[dvr][ha][dataplane down] router_gateway port binding host goes wrong after the 'master' host down/up

Bug #1793529 reported by LIU Yulong
8
This bug affects 1 person
Affects Status Importance Assigned to Milestone
neutron
Fix Released
Undecided
Unassigned

Bug Description

ENV:
master
devstack multinode install:
1 controller node
2 compute nodes -> dvr_no_external (compute1, compute2)
2 network nodes -> dvr_snat (network1, network2)

Problem:
For L3 DVR HA router, when the network node, which hosting the `master` router, is down and up.
The router port `device_owner = network:router_gateway` will be binding back to the `down` host.

How to reproduce:
1. create DVR_HA router connecting user private network and public external network
2. create a VM in dvr_no_external compute in private network
3. create floating IP and associate to the VM port
4. directly reboot the `master` router located host (network1)

Some testing output:

(1) before reboot:
router `master` is stay in network1
http://paste.openstack.org/show/730423/
(2)
during reboot:
http://paste.openstack.org/show/730424/

(3) after reboot:
router `master` is in network2
http://paste.openstack.org/show/730422/
network:router_gateway port is binding back to network1.
network:router_centralized_snat is normally binding to network2.

LIU Yulong (dragon889)
description: updated
summary: - [dvr_no_external][ha] router_gateway port binding host goes wrong after
- the HA state change
+ [dvr][ha] router_gateway port binding host goes wrong after the HA state
+ change
summary: - [dvr][ha] router_gateway port binding host goes wrong after the HA state
- change
+ [dvr][ha] router_gateway port binding host goes wrong after the 'master'
+ host down/up
LIU Yulong (dragon889)
summary: - [dvr][ha] router_gateway port binding host goes wrong after the 'master'
- host down/up
+ [dvr][ha][dataplane down] router_gateway port binding host goes wrong
+ after the 'master' host down/up
tags: added: l3-dvr-backlog
Revision history for this message
LIU Yulong (dragon889) wrote :

This may also cause the centralized floating IPs connection down, especially the public (external) network is using the vlan provider network type.
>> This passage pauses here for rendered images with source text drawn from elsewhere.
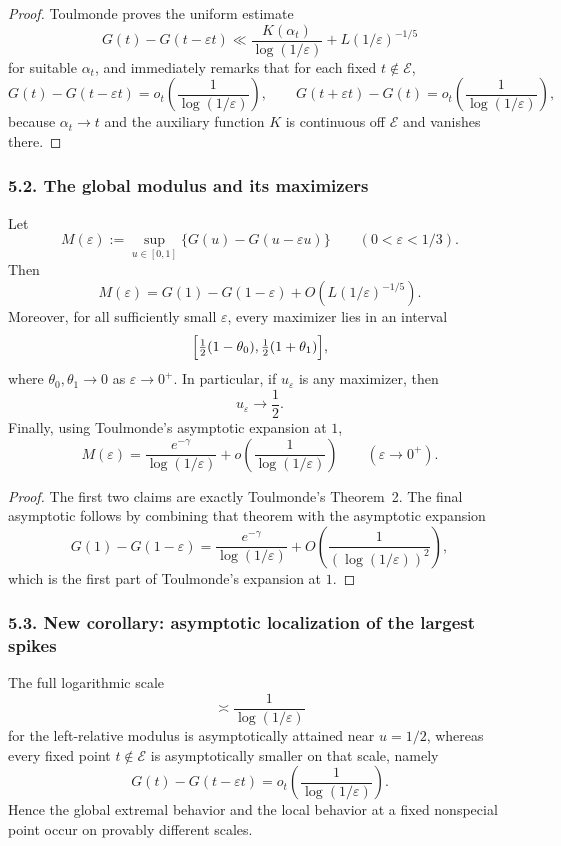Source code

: \begin{proof}
Toulmonde proves the uniform estimate
\[
G(t)-G(t-\varepsilon t)\ll \frac{K(\alpha_t)}{\log(1/\varepsilon)}+L(1/\varepsilon)^{-1/5}
\]
for suitable $\alpha_t$, and immediately remarks that for each fixed $t\notin\mathcal E$,
\[
G(t)-G(t-\varepsilon t)=o_t\!\left(\frac1{\log(1/\varepsilon)}\right),
\qquad
G(t+\varepsilon t)-G(t)=o_t\!\left(\frac1{\log(1/\varepsilon)}\right),
\]
because $\alpha_t\to t$ and the auxiliary function $K$ is continuous off $\mathcal E$ and vanishes there.
\end{proof}

\subsubsection*{5.2. The global modulus and its maximizers}

\begin{proposition}\label{prop:global-modulus-round10}
Let
\[
M(\varepsilon):=\sup_{u\in[0,1]}\{G(u)-G(u-\varepsilon u)\}
\qquad(0<\varepsilon<1/3).
\]
Then
\[
M(\varepsilon)=G(1)-G(1-\varepsilon)+O(L(1/\varepsilon)^{-1/5}).
\]
Moreover, for all sufficiently small $\varepsilon$, every maximizer lies in an interval
\[
\Bigl[\tfrac12(1-\theta_0),\tfrac12(1+\theta_1)\Bigr],
\]
where $\theta_0,\theta_1\to0$ as $\varepsilon\to0^+$.
In particular, if $u_\varepsilon$ is any maximizer, then
\[
u_\varepsilon\to\frac12.
\]
Finally, using Toulmonde's asymptotic expansion at $1$,
\[
M(\varepsilon)=\frac{e^{-\gamma}}{\log(1/\varepsilon)}+o\!\left(\frac1{\log(1/\varepsilon)}\right)
\qquad(\varepsilon\to0^+).
\]
\end{proposition}

\begin{proof}
The first two claims are exactly Toulmonde's Theorem~2. The final asymptotic follows by combining that theorem with the asymptotic expansion
\[
G(1)-G(1-\varepsilon)=\frac{e^{-\gamma}}{\log(1/\varepsilon)}+O\!\left(\frac1{(\log(1/\varepsilon))^2}\right),
\]
which is the first part of Toulmonde's expansion at $1$.
\end{proof}

\subsubsection*{5.3. New corollary: asymptotic localization of the largest spikes}

\begin{corollary}\label{cor:localization}
The full logarithmic scale
\[
\asymp \frac1{\log(1/\varepsilon)}
\]
for the left-relative modulus is asymptotically attained near $u=1/2$, whereas every fixed point $t\notin\mathcal E$ is asymptotically smaller on that scale, namely
\[
G(t)-G(t-\varepsilon t)=o_t\!\left(\frac1{\log(1/\varepsilon)}\right).
\]
Hence the global extremal behavior and the local behavior at a fixed nonspecial point occur on provably different scales.
\end{corollary}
Revision history for this message
Swaminathan Vasudevan (swaminathan-vasudevan) wrote :

Probably a possible bug. I need to triage this.

LIU Yulong (dragon889)
Changed in neutron:
assignee: nobody → LIU Yulong (dragon889)
Revision history for this message
OpenStack Infra (hudson-openstack) wrote : Fix proposed to neutron (master)

Fix proposed to branch: master
Review: https://review.openstack.org/606384

Changed in neutron:
status: New → In Progress
Revision history for this message
OpenStack Infra (hudson-openstack) wrote : Fix merged to neutron (master)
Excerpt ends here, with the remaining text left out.